You're viewing all posts tagged with Stanley Kubrick

Don’t piss on me and try to tell me it’s raining.

This is awkward. 

image

On 24 January 2013, I submitted a design to Threadless for their College! challenge. I like it—it’s a fairly obvious mashup of A Clockwork Orange and the University of Syracuse Orange (yep, that’s their team name).

I digitally redrew and set the type myself (a common, free typeface called Timepiece is good, but not as accurate an interpretation of the original film poster title as I wanted; you’ll find the most obvious differences in scale, the N and Es). 

Days later, I received this very nice rejection letter (emphasis mine): 

Hi there Michael Buchino,

Unfortunately, your submission “Clockwork Syracuse” was declined.

Here’s why:

Your submission was declined because it contains copyrighted material. Pop-culture inspired designs sometimes have legal issues we would rather not flirt with. Unfortunately, this is the case with your artwork.

We hate declining submissions! We hope you take these decline reasons to heart, use them to rework your submission, and resubmit. We’re looking forward to seeing your new and improved design!

Best wishes,

The Threadless Community Team

Fair enough. Who wants the trouble?

I did find it funny how many pop-culture references Threadless shirts tend to riff off of. But, giving the benefit of the doubt, was under the impression that they got the copyright cleared or knew something I didn’t. 

§

image

On 12 February 2013, Nightwatcher submitted this design, Milk Plus, to Threadless (It’s up for scoring now). 

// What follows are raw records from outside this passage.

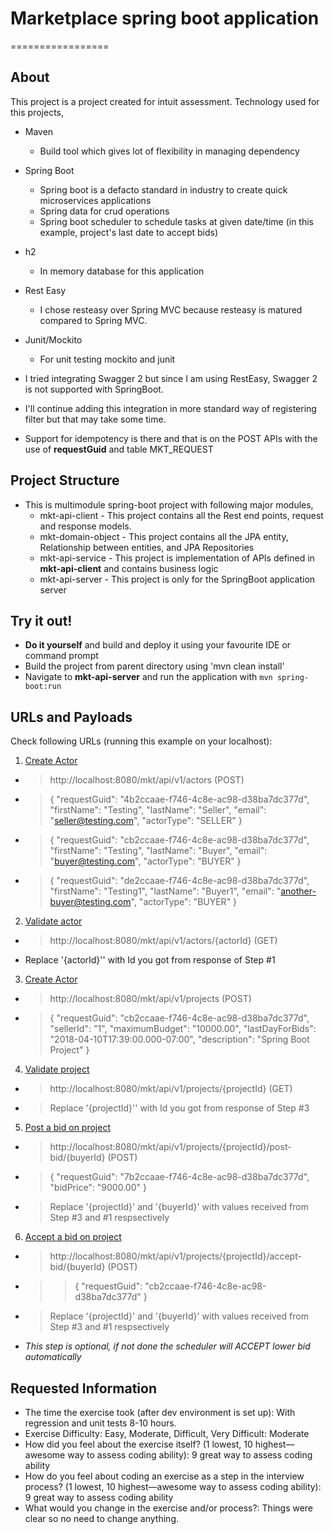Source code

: # Marketplace spring boot application
=================

About
-----
This project is a project created for intuit assessment. Technology used for this projects, 
- Maven 
  - Build tool which gives lot of flexibility in managing dependency
- Spring Boot 
  - Spring boot is a defacto standard in industry to create quick microservices applications
  - Spring data for crud operations
  - Spring boot scheduler to schedule tasks at given date/time (in this example, project's last date to accept bids)
- h2 
  - In memory database for this application
- Rest Easy
  - I chose resteasy over Spring MVC because resteasy is matured compared to Spring MVC. 
- Junit/Mockito
  - For unit testing mockito and junit

- I tried integrating Swagger 2 but since I am using RestEasy, Swagger 2 is not supported with SpringBoot.
- I'll continue adding this integration in more standard way of registering filter but that may take some time. 
- Support for idempotency is there and that is on the POST APIs with the use of **requestGuid** and table MKT_REQUEST


Project Structure
------------------
* This is multimodule spring-boot project with following major modules,
  * mkt-api-client - This project contains all the Rest end points, request and response models.
  * mkt-domain-object - This project contains all the JPA entity, Relationship between entities, and JPA Repositories
  * mkt-api-service - This project is implementation of APIs defined in **mkt-api-client** and contains business logic
  * mkt-api-server - This project is only for the SpringBoot application server


Try it out!
-----------
* **Do it yourself** and build and deploy it using your favourite IDE or command prompt
* Build the project from parent directory using 'mvn clean install' 
* Navigate to **mkt-api-server** and run the application  with `mvn spring-boot:run`



URLs and Payloads
-----------------

Check following URLs (running this example on your localhost):

1. [Create Actor](http://localhost:8080/mkt/api/v1/actors)
  - > http://localhost:8080/mkt/api/v1/actors (POST)
  - > {
  "requestGuid": "4b2ccaae-f746-4c8e-ac98-d38ba7dc377d",
  "firstName": "Testing",
  "lastName": "Seller",
  "email": "seller@testing.com",
  "actorType": "SELLER"
}
  - > {
  "requestGuid": "cb2ccaae-f746-4c8e-ac98-d38ba7dc377d",
  "firstName": "Testing",
  "lastName": "Buyer",
  "email": "buyer@testing.com",
  "actorType": "BUYER"
}
  - > {
  "requestGuid": "de2ccaae-f746-4c8e-ac98-d38ba7dc377d",
  "firstName": "Testing1",
  "lastName": "Buyer1",
  "email": "another-buyer@testing.com",
  "actorType": "BUYER"
}

2. [Validate actor](http://localhost:8080/mkt/api/v1/actors/{actorId})
  - > http://localhost:8080/mkt/api/v1/actors/{actorId} (GET)
  - Replace '{actorId}'' with Id you got from response of Step #1

3. [Create Actor](http://localhost:8080/mkt/api/v1/projects)
  - > http://localhost:8080/mkt/api/v1/projects (POST)
  - > {
  "requestGuid": "cb2ccaae-f746-4c8e-ac98-d38ba7dc377d",
  "sellerId": "1",
  "maximumBudget": "10000.00",
  "lastDayForBids": "2018-04-10T17:39:00.000-07:00",
  "description": "Spring Boot Project"
}

4. [Validate project](http://localhost:8080/mkt/api/v1/projects/{projectId})
  - > http://localhost:8080/mkt/api/v1/projects/{projectId} (GET)
  - > Replace '{projectId}'' with Id you got from response of Step #3

5. [Post a bid on project](http://localhost:8080/mkt/api/v1/projects/{projectId}/post-bid/{buyerId})
  - > http://localhost:8080/mkt/api/v1/projects/{projectId}/post-bid/{buyerId} (POST)
  - > {
  "requestGuid": "7b2ccaae-f746-4c8e-ac98-d38ba7dc377d",
  "bidPrice": "9000.00"
}
  - > Replace '{projectId}' and '{buyerId}' with values received from Step #3 and #1 respsectively

6. [Accept a bid on project](http://localhost:8080/mkt/api/v1/projects/{projectId}/accept-bid/{buyerId}) 
  - > http://localhost:8080/mkt/api/v1/projects/{projectId}/accept-bid/{buyerId} (POST)
  - > > {
  "requestGuid": "cb2ccaae-f746-4c8e-ac98-d38ba7dc377d" 
  }
  - > Replace '{projectId}' and '{buyerId}' with values received from Step #3 and #1 respsectively
  - *This step is optional, if not done the scheduler will ACCEPT lower bid automatically*


Requested Information
-------------------------
* The time the exercise took (after dev environment is set up): With regression and unit tests 8-10 hours. 
* Exercise Difficulty: Easy, Moderate, Difficult, Very Difficult: Moderate
* How did you feel about the exercise itself? (1 lowest, 10 highest—awesome way to assess coding ability): 9 great way to assess coding ability
* How do you feel about coding an exercise as a step in the interview process?  (1 lowest, 10 highest—awesome way to assess coding ability): 9 great way to assess coding ability
* What would you change in the exercise and/or process?: Things were clear so no need to change anything.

It’s kinda fun. I like it.

But how is Nightwatcher’s design up for scoring and mine is outright rejected? 

§

My Clockwork Syracuse piece is clearly derivative of Philip Castle’s iconic film poster, for sure. 

Nightwatcher’s milk glass design is overtly derivative of David Pelham’s iconic book cover design

So… how is this different?

Is Threadless lying to me? Do they know something I don’t know? Did they just not like my idea and attempt spare my feelings?

Is it simpler than that—is Penham’s book cover design not copyrighted? Or do Threadless have permission to use it? Or is my work too similar to the original? 

(My hunch is that Threadless have an inconsistent filtering process or my work is too similar to the original for them to put forth any effort. I sure hope it’s the latter.)

Am I interpreting this wrong? What do you think? 


The More You Know: 

According to this interview with photos of the original lettering sketches, Castle discusses how Bill Gold and his studio altered the type and subsequently took credit for it (avoiding any potential copyright friction all the while).

Interestingly, it was the Gold-altered design I was seeking to mash up. (And Timepiece is a lot more accurate a typeface to Castle’s original sketches.)

Also, Castle talks about his lettering being derivative of Milton Glaser’s work. So I guess we have something in common.